Mehr als eine Milliarde Umsatz

Ehningen: Obwohl der Ingenieurdienstleister nicht nur mehr Umsatz, sondern auch einen höheren Gewinn ausweist, müssen die Aktionäre mit einer niedrigeren Dividende rechnen

Die Ehninger Bertrandt AG hat im letzten Geschäftsjahr 2017/2018 erstmals über eine Milliarde Euro

Umsatz erreicht. Auf die Tausender gerundet: 1 021 020 000 Euro. Aber auch beim Gewinn legte der Ingenieurdienstleister zu. Der Gewinn pro Aktie stieg von 4,35 auf 4,67 Euro. Die Aktionäre werden wohl dennoch eine Kürzung der Dividende von 2,50 auf 2 Euro pro Aktie hinnehmen müssen.

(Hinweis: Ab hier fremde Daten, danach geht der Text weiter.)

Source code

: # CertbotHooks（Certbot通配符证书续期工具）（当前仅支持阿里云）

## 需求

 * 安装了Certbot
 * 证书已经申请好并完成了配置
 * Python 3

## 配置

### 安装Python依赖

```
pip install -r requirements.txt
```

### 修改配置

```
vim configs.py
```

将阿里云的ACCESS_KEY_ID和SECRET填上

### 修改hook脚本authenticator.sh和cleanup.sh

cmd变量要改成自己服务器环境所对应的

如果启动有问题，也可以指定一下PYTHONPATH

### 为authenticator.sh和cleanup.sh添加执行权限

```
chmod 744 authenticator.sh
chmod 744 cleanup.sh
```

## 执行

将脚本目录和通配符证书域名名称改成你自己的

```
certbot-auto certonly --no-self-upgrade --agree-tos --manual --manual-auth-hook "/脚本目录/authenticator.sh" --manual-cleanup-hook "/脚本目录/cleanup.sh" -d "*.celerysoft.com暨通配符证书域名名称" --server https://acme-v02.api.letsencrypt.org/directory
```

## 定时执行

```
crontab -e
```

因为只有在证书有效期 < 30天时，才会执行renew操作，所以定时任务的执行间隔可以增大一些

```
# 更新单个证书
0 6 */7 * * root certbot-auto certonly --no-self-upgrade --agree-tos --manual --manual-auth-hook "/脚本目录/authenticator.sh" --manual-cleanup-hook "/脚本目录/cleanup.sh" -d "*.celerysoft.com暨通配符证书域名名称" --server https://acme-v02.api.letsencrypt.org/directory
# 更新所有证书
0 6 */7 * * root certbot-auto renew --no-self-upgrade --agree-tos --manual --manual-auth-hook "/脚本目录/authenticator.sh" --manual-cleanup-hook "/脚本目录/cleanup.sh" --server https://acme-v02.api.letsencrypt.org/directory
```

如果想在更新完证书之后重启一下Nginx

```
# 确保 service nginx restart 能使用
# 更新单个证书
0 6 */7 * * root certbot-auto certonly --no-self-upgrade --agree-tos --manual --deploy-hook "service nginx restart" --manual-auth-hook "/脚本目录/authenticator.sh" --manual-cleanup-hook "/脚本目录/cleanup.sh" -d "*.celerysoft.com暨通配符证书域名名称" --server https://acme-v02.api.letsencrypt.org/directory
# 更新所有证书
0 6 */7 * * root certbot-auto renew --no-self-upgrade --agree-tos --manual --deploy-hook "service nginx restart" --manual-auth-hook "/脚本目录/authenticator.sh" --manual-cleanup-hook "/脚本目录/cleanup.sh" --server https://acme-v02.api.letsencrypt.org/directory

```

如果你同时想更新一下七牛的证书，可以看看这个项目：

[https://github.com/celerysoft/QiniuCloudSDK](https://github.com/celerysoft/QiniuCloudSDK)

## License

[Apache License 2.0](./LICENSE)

Als die Geschäfte 2016/2017 nicht so liefen wie erhofft (die Bertrandt-Geschäftsjahre beginnen am 1. Oktober und enden am 30. September), beschlossen Vorstand und Aufsichtsrat, die Aktionäre sollten darunter nicht leiden und sicherten ihnen zu, die Dividende von 2,50 Euro werde beibehalten. Dieses Versprechen wurde eingehalten.

In der Bilanzpressekonferenz am gestrigen Donnerstag in Stuttgart kündigte der Vorstandsvorsitzende Dietmar Bichler nun an, das Unternehmen wolle zu seiner alten Dividendenpolitik zurückkehren: 40 Prozent des Gewinns sollen ausgeschüttet werden, 60 Prozent im Unternehmen bleiben.

Auf Nachfrage der SZ/BZ erklärte Bichler, mit dieser Quote habe man gute Erfahrungen gemacht: „Das gibt uns den nötigen Spielraum für Investitionen.“

Sehr gesundes Unternehmen

Vom versteuerten Gewinn in Höhe von 47,4 Millionen Euro (Vorjahr: 43,9 Millionen) werden rund 19,5 Millionen Euro ausgeschüttet. Durch den höheren Anteil, der im Unternehmen bleibt, gehört Bertrandt wieder zu den wenigen deutschen, börsennotierten Aktiengesellschaften, deren Eigenkapitalquote über 50 Prozent liegt. Endgültig beschließen wird über die Dividende die Hauptversammlung am 20. Februar in Sindelfingen.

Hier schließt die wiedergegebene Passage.